He stared at me a moment then heaved a very adult sigh. I realized I wouldn't be able to carry much more than this hundred pounds of smart talk. I took the coil of rope out of my pack and looped it around my middle. I put the compass and some chocolate bars into one pocket, an extra box of shells for the
revolver into another and stuffed everything else back into the bag. I climbed a nearby tree to hang it out of the reach of bears and other curious creatures.

"Thirsty, Tuffy?"

"Nope. I been drinking out of the stream all night and most of the day. It gets boring just lying around."

The kid had spunk bordering on insolence. It took a while to get him up in piggyback position so that his ankle was comfortable, then I started down through the woods beside the stream until I came to a handy place to splash back across it.

"Hey, guy, how come you did that?"

"Did what?"

"Go through the water like that."

"Because the only highway I know about is over in this direction."

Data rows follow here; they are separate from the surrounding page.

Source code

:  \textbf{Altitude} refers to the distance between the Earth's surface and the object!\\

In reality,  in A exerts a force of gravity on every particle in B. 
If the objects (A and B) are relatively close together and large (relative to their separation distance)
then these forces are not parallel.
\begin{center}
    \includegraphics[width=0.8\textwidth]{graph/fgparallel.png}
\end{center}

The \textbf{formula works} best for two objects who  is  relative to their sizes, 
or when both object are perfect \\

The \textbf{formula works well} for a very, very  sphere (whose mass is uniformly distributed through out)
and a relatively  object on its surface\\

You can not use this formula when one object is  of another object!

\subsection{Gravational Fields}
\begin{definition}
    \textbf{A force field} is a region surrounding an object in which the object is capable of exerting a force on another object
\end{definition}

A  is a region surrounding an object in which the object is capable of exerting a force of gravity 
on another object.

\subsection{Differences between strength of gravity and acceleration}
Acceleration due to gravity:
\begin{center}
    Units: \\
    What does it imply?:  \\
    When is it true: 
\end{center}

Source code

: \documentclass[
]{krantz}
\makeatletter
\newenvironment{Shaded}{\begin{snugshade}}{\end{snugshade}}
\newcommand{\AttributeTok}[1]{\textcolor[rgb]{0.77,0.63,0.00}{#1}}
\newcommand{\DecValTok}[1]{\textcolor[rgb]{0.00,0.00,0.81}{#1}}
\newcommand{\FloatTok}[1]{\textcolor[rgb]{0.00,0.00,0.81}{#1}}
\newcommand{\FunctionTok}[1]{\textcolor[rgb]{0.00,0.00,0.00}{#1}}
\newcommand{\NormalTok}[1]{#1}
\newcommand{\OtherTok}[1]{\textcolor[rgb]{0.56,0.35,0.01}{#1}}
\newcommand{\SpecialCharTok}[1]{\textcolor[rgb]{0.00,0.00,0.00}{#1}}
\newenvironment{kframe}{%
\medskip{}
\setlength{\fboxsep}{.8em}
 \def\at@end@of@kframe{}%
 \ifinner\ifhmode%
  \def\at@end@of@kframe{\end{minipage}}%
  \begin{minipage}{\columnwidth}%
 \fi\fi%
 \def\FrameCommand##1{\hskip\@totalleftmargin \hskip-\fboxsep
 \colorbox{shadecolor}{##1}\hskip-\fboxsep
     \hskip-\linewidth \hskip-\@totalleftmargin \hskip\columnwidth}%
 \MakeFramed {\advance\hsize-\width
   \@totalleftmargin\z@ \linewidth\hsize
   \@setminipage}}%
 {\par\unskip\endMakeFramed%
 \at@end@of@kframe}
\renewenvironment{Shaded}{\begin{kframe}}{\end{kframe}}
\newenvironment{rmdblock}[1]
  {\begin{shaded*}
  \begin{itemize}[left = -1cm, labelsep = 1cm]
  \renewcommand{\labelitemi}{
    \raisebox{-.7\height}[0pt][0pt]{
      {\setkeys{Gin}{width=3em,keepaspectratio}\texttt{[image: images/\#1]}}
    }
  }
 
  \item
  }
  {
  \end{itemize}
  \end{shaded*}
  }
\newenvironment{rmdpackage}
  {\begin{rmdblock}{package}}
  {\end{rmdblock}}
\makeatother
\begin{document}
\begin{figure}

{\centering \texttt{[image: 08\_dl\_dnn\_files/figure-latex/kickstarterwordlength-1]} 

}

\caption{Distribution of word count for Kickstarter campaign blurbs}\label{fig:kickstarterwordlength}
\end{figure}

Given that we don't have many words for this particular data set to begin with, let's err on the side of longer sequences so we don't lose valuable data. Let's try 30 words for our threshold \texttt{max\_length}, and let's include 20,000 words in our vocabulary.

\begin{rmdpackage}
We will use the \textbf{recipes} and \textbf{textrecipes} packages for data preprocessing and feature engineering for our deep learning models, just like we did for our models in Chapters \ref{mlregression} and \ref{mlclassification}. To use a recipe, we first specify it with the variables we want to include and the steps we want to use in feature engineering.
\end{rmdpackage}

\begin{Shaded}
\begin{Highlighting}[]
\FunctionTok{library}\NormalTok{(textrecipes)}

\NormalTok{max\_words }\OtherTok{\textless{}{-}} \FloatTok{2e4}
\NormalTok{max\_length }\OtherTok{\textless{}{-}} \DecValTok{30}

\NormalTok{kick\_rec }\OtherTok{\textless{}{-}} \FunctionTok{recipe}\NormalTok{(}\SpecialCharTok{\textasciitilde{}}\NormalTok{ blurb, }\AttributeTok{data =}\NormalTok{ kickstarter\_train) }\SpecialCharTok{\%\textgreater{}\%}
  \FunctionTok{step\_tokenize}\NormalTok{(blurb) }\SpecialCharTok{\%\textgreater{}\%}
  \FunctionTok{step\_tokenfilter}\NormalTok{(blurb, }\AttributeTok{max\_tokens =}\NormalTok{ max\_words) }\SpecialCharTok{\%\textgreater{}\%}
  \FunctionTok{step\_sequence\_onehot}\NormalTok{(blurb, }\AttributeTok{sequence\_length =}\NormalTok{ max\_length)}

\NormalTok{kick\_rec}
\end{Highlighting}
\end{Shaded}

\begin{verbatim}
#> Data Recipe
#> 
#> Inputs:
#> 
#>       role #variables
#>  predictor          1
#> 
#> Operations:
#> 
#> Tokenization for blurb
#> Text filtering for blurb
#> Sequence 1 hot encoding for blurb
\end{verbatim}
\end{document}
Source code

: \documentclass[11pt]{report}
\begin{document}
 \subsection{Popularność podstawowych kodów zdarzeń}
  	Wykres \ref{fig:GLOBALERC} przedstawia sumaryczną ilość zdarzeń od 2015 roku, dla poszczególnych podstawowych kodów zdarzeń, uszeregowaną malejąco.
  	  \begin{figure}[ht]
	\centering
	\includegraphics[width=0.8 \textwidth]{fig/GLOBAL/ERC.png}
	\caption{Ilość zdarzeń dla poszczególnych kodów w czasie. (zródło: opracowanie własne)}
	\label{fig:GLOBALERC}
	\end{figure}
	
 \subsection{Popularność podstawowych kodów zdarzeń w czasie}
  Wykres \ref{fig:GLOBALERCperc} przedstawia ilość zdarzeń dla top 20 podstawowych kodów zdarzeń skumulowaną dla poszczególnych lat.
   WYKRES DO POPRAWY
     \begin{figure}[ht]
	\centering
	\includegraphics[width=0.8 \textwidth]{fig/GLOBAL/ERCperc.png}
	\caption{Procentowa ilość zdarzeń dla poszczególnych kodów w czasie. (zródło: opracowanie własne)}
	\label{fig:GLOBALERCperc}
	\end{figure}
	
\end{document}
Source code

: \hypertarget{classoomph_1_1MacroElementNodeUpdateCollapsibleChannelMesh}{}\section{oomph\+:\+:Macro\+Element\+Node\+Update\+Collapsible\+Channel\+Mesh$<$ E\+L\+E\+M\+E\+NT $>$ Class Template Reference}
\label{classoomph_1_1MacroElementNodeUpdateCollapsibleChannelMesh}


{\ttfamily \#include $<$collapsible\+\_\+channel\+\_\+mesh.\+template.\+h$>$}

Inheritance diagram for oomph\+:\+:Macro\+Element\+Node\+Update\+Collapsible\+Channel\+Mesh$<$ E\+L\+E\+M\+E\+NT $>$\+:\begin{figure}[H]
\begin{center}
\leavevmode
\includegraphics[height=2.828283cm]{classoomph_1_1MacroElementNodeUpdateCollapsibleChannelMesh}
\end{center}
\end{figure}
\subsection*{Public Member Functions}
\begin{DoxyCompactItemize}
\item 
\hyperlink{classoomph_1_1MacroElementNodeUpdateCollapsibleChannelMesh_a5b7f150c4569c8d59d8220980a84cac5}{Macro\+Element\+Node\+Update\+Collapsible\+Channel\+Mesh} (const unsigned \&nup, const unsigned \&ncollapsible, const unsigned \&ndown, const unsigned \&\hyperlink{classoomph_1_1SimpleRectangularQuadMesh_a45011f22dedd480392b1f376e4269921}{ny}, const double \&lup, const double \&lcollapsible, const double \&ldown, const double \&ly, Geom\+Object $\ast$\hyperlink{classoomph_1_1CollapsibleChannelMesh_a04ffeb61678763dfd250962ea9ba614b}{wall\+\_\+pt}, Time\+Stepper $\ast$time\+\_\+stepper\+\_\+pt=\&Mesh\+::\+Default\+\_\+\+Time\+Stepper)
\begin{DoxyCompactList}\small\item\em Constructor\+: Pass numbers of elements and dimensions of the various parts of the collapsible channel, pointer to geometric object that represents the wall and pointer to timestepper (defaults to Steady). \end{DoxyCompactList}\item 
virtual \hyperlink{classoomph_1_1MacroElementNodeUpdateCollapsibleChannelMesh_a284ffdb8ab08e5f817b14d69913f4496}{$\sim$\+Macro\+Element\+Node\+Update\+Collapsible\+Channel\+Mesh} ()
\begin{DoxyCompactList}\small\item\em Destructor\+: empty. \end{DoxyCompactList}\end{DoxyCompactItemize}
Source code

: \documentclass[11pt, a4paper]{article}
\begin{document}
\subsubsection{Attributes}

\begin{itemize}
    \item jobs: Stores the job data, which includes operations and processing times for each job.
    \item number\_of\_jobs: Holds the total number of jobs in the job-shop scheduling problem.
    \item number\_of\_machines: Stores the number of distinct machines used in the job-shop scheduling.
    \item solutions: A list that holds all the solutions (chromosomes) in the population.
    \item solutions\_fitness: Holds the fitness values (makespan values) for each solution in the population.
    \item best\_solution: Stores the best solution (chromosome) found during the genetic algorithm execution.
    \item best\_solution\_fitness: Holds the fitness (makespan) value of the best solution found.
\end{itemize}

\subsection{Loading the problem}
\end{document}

"I mean without taking off your boots and socks."

"They'll dry soon enough. It's warmer to keep them on my feet."

"My mom blistered me once for going through puddles on my way home from school. She said I could catch pneumonia that way."

"Mothers have been known to pass along a lot of punk information. Now shut up and let me save my breath."

TWELVE

W
e broke through into sweeping grassland that extended down for a half mile or more. Beyond that was more timber. I couldn't tell from above how thick it was and I didn't see anything that looked like a trail or a house or the Pacific Ocean.

"Don't joggle so much," Tuffy said about ten minutes later.

"I'm doing the best I can."

"When you joggle it hurts. I think you almost made me faint back there."

"Might be a good idea if you did."

"Funny."

We kept on going. The woods below the grassland weren't too thick, and the configuration of the land took a reversal of what we'd been through earlier. We dropped down a funnel of partially cleared slope bearing to the southwest, toward the Stannis River and the highway. It heartened me some. About every twenty minutes now I had to take a rest break. The kid was smart enough to leave me alone during the first couple of breaks, letting me catch my breath. But I didn't spend long. I was afraid I'd stiffen up so badly somebody else would have to come in and carry out the both of us.

At a later rest stop he started to complain about the ankle. I tried to repack the splints a little more snugly, but he continued to moan. I think he just wanted somebody to talk to. I wasn't in the mood. The day so far had been a hard one, and the rest of it didn't promise to be all that much better. I gave him a chocolate bar and told him to practice being stoic, like an Indian.

We went through another wooded area, this one thicker. It slowed us down and took more out of me. I was beginning to hurt in several places myself. We finally broke out into the clear again, into a flat meadow that made the going comparatively easy. I tried to put the aches and pains out of my mind and concentrated on covering distance. I hit a stride that grew comfortable and was moving nicely for a few minutes before I heard from my partner.

"You're joggling."

"We're making good time. Think about something else."

We were nearly across the meadow when he began to mark cadence to my steps in a small voice directly behind my right ear.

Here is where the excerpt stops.